Department of Pharmacology, Weill Cornell Medical College, New York, NY 10065, USA.
J Pharmacol Exp Ther. 2012 Oct;343(1):97-105. doi: 10.1124/jpet.112.196626. Epub 2012 Jul 3.
During myocardial ischemia/reperfusion, lipid peroxidation leads to the formation of toxic aldehydes that contribute to ischemic dysfunction. Mitochondrial aldehyde dehydrogenase type 2 (ALDH2) alleviates ischemic heart damage and reperfusion arrhythmias via aldehyde detoxification. Because excessive norepinephrine release in the heart is a pivotal arrhythmogenic mechanism, we hypothesized that neuronal ALDH2 activation might diminish ischemic norepinephrine release. Incubation of cardiac sympathetic nerve endings with acetaldehyde, at concentrations achieved in myocardial ischemia, caused a concentration-dependent increase in norepinephrine release. A major increase in norepinephrine release also occurred when sympathetic nerve endings were incubated in hypoxic conditions. ALDH2 activation substantially reduced acetaldehyde- and hypoxia-induced norepinephrine release, an action prevented by inhibition of ALDH2 or protein kinase Cε (PKCε). Selective activation of G(i/o)-coupled adenosine A(1), A(3), or histamine H(3) receptors markedly inhibited both acetaldehyde- and hypoxia-induced norepinephrine release. These effects were also abolished by PKCε and/or ALDH2 inhibition. Moreover, A(1)-, A(3)-, or H(3)-receptor activation increased ALDH2 activity in a sympathetic neuron model (differentiated PC12 cells stably transfected with H(3) receptors). This action was prevented by the inhibition of PKCε and ALDH2. Our findings suggest the existence in sympathetic neurons of a protective pathway initiated by A(1)-, A(3)-, and H(3)-receptor activation by adenosine and histamine released in close proximity of these terminals. This pathway comprises the sequential activation of PKCε and ALDH2, culminating in aldehyde detoxification and inhibition of hypoxic norepinephrine release. Thus, pharmacological activation of PKCε and ALDH2 in cardiac sympathetic nerves may have significant protective effects by alleviating norepinephrine-induced life-threatening arrhythmias that characterize myocardial ischemia/reperfusion.

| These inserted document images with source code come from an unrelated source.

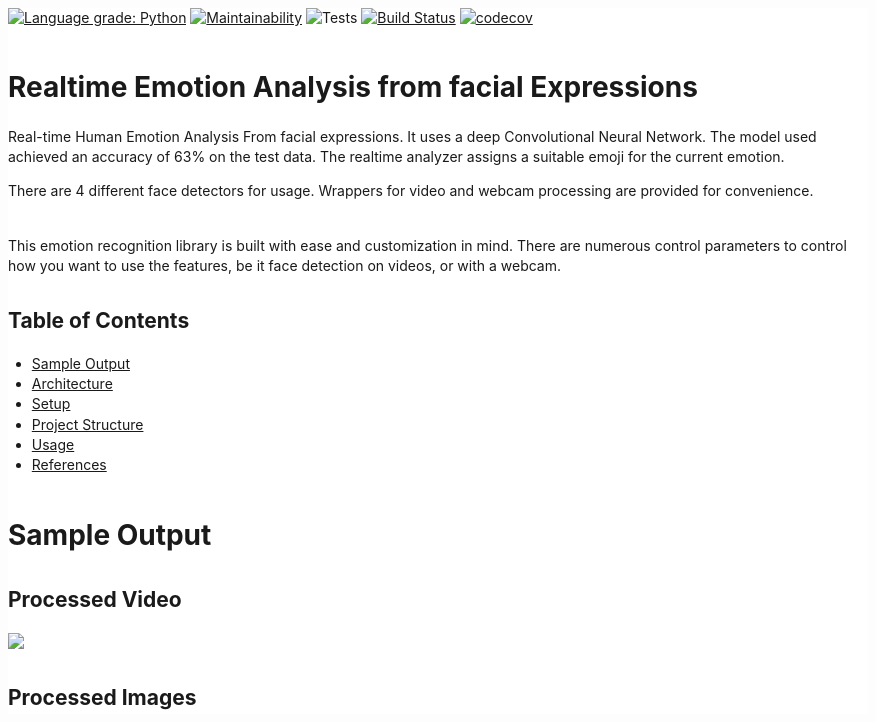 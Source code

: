 

[![Language grade: Python](https://img.shields.io/lgtm/grade/python/g/susantabiswas/realtime-facial-emotion-analyzer.svg?logo=lgtm&logoWidth=18)](https://lgtm.com/projects/g/susantabiswas/realtime-facial-emotion-analyzer/context:python)
[![Maintainability](https://api.codeclimate.com/v1/badges/8507a04fe1535a9c224a/maintainability)](https://codeclimate.com/github/susantabiswas/realtime-facial-emotion-analyzer/maintainability)
![Tests](https://github.com/susantabiswas/FaceRecog/workflows/Tests/badge.svg)
[![Build Status](https://app.travis-ci.com/susantabiswas/realtime-facial-emotion-analyzer.svg?branch=master)](https://app.travis-ci.com/susantabiswas/realtime-facial-emotion-analyzer)
[![codecov](https://codecov.io/gh/susantabiswas/realtime-facial-emotion-analyzer/branch/master/graph/badge.svg?token=O7CRXABZEA)](https://codecov.io/gh/susantabiswas/realtime-facial-emotion-analyzer)



# Realtime Emotion Analysis from facial Expressions
Real-time Human Emotion Analysis From facial expressions. It uses a deep Convolutional Neural Network.
The model used achieved an accuracy of 63% on the test data. The realtime analyzer assigns a suitable emoji for the current emotion. 

There are 4 different face detectors for usage. Wrappers for video and webcam processing are provided for convenience.<br><br>

This emotion recognition library is built with ease and customization in mind. There are numerous control parameters to control how you want to use the features, be it face detection on videos, or with a webcam.
<br>

## Table of Contents
- [Sample Output](#sample-output)
- [Architecture](#architecture)
- [Setup](#setup)
- [Project Structure](#project-structure)
- [Usage](#usage)
- [References](#references)

# Sample Output

## Processed Video
<img src="data/media/output.gif"/><br>

## Processed Images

在心肌缺血/再灌注期间,脂质过氧化导致有毒醛的形成,这些醛有助于缺血性功能障碍。线粒体醛脱氢酶 2(ALDH2)通过醛解毒减轻缺血性心脏损伤和再灌注心律失常。因为心脏中过量的去甲肾上腺素释放是关键的心律失常机制,所以我们假设神经元 ALDH2 的激活可能会减少缺血性去甲肾上腺素的释放。在心肌缺血时达到的浓度下,将乙醛孵育在心脏交感神经末梢中,会导致去甲肾上腺素释放呈浓度依赖性增加。当在缺氧条件下孵育交感神经末梢时,去甲肾上腺素的释放也会大幅增加。ALDH2 的激活可显著减少乙醛和缺氧诱导的去甲肾上腺素释放,该作用可被 ALDH2 或蛋白激酶 Cε(PKCε)的抑制所阻止。选择性激活 G(i/o)-偶联的腺苷 A(1)、A(3)或组胺 H(3)受体,可显著抑制乙醛和缺氧诱导的去甲肾上腺素释放。这些作用也被 PKCε 和/或 ALDH2 的抑制所消除。此外,A(1)、A(3)或 H(3)受体的激活在稳定转染 H(3)受体的分化 PC12 细胞的交感神经元模型中增加了 ALDH2 活性。该作用被 PKCε 和 ALDH2 的抑制所阻止。我们的研究结果表明,在交感神经元中存在一种保护途径,该途径由在这些末梢附近释放的腺苷和组胺激活的 A(1)、A(3)和 H(3)受体引发。该途径包括 PKCε 和 ALDH2 的顺序激活,最终导致醛的解毒和缺氧去甲肾上腺素释放的抑制。因此,通过减轻心肌缺血/再灌注过程中表现出的危及生命的心律失常,在心脏交感神经中激活 PKCε 和 ALDH2 可能具有显著的保护作用。